Every time something positive happens, we have a beaming, rosy-cheeked David Cameron bringing us the good news. People will remember the announcement of the royal wedding, with Cameron emerging from Number 10 bearing the expression of a teenager who had just passed his driving test, lost his virginity and won the football pools – and all in time for lunch, too. If it’s bad news, then it’s brought to us by a sour-faced Nick Clegg or a mortified Vince Cable, tediously explaining to us why things are ‘fair’ and ‘necessary’. As the writer Charlie Brooker put it, if the Chilean miners had to be sent back underground, Clegg would be the one to telling us why it had to happen. As time goes on and things get worse, people are going to begin associating Conservatives with ‘good’ and the Liberal Democrats with ‘bad’.
For these, and other reasons, this ‘coalition’ government is only a coalition by name, a fact not lost on the Tories who, effectively have got the Liberal Democrats tied to a whipping post. With obvious exceptions such as Sarah Teather’s Brent Central seat, the Conservatives stand to gain the most from a Liberal Democrat demise at a general election, particularly in the South West where there are seats Labour has no hope of ever winning. Labour can’t win without taking seats off the Tories and this is why it so important to get the anti-Tory message out to the electorate; because even if Labour makes significant gains at the next general, these could be eroded by Tories capitalising on the Lib Dem blood harvest.

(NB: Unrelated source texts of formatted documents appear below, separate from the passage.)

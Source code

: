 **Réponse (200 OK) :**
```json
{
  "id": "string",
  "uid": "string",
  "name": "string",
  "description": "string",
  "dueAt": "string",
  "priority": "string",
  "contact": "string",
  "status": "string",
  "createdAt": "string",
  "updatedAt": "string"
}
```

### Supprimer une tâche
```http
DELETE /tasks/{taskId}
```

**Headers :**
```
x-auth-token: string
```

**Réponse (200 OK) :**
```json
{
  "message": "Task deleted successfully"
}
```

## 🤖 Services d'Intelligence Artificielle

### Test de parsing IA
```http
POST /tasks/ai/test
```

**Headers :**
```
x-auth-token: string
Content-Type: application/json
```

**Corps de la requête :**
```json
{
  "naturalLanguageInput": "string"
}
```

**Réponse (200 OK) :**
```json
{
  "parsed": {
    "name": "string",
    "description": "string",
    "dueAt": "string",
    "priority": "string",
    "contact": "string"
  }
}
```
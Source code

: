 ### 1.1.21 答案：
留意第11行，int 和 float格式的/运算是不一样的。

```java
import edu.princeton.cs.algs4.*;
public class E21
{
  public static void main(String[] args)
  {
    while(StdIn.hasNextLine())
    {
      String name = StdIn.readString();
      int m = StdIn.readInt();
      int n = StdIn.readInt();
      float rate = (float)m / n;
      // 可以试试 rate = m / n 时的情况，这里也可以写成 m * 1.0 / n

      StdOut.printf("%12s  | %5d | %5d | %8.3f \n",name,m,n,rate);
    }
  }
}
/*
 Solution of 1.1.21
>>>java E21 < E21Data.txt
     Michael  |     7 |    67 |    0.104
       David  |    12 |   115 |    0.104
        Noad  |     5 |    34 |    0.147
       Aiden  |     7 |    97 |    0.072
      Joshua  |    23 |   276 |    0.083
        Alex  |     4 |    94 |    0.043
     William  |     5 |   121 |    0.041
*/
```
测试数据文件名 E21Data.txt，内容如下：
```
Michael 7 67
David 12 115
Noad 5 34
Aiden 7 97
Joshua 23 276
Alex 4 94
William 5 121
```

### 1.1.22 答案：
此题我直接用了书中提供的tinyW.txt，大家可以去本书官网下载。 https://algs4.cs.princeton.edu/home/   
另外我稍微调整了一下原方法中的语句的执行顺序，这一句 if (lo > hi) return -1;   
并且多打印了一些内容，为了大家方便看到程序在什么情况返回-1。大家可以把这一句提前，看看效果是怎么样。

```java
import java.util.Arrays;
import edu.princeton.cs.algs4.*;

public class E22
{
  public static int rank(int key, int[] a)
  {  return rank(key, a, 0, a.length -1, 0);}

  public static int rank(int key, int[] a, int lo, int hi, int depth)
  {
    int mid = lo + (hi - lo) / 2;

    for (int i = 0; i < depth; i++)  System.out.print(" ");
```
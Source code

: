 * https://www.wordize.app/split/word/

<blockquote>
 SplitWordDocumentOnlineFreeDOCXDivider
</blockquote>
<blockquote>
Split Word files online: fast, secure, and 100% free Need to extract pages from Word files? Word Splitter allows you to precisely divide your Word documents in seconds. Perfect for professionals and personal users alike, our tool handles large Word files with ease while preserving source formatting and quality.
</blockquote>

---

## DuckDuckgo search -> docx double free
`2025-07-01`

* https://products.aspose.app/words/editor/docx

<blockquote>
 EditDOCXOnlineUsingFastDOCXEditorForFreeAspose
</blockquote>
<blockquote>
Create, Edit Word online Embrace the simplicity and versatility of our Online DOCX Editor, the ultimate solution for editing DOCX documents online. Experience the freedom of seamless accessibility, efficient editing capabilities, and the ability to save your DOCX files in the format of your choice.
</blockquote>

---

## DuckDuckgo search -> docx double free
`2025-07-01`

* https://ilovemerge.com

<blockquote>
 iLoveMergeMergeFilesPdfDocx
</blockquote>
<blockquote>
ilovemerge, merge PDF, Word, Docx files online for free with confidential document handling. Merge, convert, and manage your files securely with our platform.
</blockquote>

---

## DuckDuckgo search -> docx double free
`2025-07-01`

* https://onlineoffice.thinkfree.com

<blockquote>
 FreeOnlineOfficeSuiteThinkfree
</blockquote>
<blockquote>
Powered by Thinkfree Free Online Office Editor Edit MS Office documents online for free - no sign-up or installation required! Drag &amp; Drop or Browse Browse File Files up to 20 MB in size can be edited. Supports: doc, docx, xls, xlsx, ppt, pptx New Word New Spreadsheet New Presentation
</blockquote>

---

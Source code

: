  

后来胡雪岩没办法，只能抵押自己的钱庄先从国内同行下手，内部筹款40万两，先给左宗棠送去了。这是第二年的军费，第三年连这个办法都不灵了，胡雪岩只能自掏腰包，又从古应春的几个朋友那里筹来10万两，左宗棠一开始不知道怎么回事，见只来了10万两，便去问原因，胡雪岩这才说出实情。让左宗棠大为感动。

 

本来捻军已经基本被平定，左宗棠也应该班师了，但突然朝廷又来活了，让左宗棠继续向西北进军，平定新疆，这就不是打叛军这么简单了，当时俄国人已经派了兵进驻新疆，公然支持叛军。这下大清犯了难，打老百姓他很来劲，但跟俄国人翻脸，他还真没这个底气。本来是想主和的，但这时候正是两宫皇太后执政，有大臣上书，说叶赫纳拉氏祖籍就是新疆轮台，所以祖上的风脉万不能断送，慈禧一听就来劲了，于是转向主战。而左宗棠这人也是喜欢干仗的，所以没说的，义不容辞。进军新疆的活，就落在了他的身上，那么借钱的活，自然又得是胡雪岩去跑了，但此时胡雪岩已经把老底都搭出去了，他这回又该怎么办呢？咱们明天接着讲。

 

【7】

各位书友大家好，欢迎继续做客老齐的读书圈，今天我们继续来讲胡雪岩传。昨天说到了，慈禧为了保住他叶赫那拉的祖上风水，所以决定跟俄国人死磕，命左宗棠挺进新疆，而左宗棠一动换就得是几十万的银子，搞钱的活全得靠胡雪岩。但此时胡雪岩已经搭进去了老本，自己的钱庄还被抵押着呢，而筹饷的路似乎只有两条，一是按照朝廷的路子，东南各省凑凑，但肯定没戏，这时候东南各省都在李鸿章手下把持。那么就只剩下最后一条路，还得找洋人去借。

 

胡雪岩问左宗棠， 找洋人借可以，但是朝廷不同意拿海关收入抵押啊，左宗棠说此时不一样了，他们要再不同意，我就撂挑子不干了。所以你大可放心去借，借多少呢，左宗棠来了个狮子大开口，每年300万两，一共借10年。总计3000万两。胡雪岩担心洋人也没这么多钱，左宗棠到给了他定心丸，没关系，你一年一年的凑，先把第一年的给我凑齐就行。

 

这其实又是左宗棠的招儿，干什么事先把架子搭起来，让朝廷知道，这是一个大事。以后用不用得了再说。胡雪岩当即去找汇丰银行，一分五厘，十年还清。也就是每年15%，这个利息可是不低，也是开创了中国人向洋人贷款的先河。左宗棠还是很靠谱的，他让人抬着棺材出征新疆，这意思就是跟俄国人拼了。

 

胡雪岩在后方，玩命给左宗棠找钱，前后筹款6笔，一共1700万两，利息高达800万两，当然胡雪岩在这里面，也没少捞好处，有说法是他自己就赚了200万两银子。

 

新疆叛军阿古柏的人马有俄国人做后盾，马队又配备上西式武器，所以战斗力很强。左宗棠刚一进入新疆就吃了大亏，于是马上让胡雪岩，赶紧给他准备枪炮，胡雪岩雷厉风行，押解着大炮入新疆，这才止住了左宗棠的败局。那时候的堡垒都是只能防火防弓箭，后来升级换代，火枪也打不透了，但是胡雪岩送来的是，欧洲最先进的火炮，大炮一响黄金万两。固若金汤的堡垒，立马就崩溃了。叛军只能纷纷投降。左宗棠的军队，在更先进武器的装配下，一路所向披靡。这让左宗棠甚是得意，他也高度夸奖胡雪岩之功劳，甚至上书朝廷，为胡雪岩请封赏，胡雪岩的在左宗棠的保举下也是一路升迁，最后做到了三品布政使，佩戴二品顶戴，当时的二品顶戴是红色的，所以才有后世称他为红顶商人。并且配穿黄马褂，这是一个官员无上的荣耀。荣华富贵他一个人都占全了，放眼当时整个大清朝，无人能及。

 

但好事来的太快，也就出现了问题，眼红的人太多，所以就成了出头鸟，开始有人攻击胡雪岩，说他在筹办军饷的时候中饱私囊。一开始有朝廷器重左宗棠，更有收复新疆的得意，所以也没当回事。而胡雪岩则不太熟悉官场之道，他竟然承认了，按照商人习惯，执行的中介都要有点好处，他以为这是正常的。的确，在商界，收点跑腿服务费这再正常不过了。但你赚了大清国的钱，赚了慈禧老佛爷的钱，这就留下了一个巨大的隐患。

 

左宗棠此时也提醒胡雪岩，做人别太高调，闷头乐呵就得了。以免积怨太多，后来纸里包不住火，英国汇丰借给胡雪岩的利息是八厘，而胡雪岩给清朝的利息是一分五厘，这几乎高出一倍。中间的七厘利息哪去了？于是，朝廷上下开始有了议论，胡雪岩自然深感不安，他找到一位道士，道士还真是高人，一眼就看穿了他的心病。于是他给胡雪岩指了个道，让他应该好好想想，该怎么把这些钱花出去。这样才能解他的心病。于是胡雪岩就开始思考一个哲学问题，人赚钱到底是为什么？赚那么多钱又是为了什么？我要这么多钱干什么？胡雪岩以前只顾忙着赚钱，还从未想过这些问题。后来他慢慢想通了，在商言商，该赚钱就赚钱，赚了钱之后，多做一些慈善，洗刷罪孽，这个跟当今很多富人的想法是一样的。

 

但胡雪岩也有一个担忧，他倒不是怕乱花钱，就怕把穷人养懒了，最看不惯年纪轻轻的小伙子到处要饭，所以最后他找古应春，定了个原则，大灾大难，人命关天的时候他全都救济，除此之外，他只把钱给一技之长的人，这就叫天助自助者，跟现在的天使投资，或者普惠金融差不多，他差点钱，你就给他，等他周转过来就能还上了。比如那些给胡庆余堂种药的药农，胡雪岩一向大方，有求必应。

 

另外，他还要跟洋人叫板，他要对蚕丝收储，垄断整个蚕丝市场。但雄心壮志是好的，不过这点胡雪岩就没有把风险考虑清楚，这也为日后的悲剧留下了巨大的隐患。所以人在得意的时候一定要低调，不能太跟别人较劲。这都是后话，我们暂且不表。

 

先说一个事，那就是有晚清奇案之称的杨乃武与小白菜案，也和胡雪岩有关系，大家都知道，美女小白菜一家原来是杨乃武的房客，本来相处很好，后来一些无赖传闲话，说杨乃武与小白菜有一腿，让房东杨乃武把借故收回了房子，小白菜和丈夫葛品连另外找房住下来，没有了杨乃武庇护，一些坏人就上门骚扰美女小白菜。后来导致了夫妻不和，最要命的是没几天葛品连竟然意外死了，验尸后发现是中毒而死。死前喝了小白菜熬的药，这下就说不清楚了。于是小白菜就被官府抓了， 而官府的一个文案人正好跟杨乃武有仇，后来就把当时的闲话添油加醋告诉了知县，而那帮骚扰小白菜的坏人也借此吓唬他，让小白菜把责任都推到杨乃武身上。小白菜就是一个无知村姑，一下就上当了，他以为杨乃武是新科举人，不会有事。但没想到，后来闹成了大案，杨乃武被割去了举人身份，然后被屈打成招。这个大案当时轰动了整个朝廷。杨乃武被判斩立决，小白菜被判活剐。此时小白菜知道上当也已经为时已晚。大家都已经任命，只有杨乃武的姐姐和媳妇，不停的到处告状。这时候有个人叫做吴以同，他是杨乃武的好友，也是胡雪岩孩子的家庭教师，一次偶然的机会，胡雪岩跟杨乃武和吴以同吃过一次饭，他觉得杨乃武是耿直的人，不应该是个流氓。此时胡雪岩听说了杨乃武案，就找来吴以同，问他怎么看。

Labour did extremely well to win back control of as many councils as it did in May, but it has turned out to be a double edged sword. Although it is very likely more jobs will be saved in Labour councils than Tory ones, up and down the country people are demonstrating against cuts to services outside Labour town halls. The axe has been handed down to us from above and if we don’t make it plain to the people who rely on these services that these are Tory cuts, Labour will diminish, in the eyes of the electorate, as a strong, opposing, anti-cuts force and we could run the risk of spending another term in opposition, against a Tory government and not a coalition one.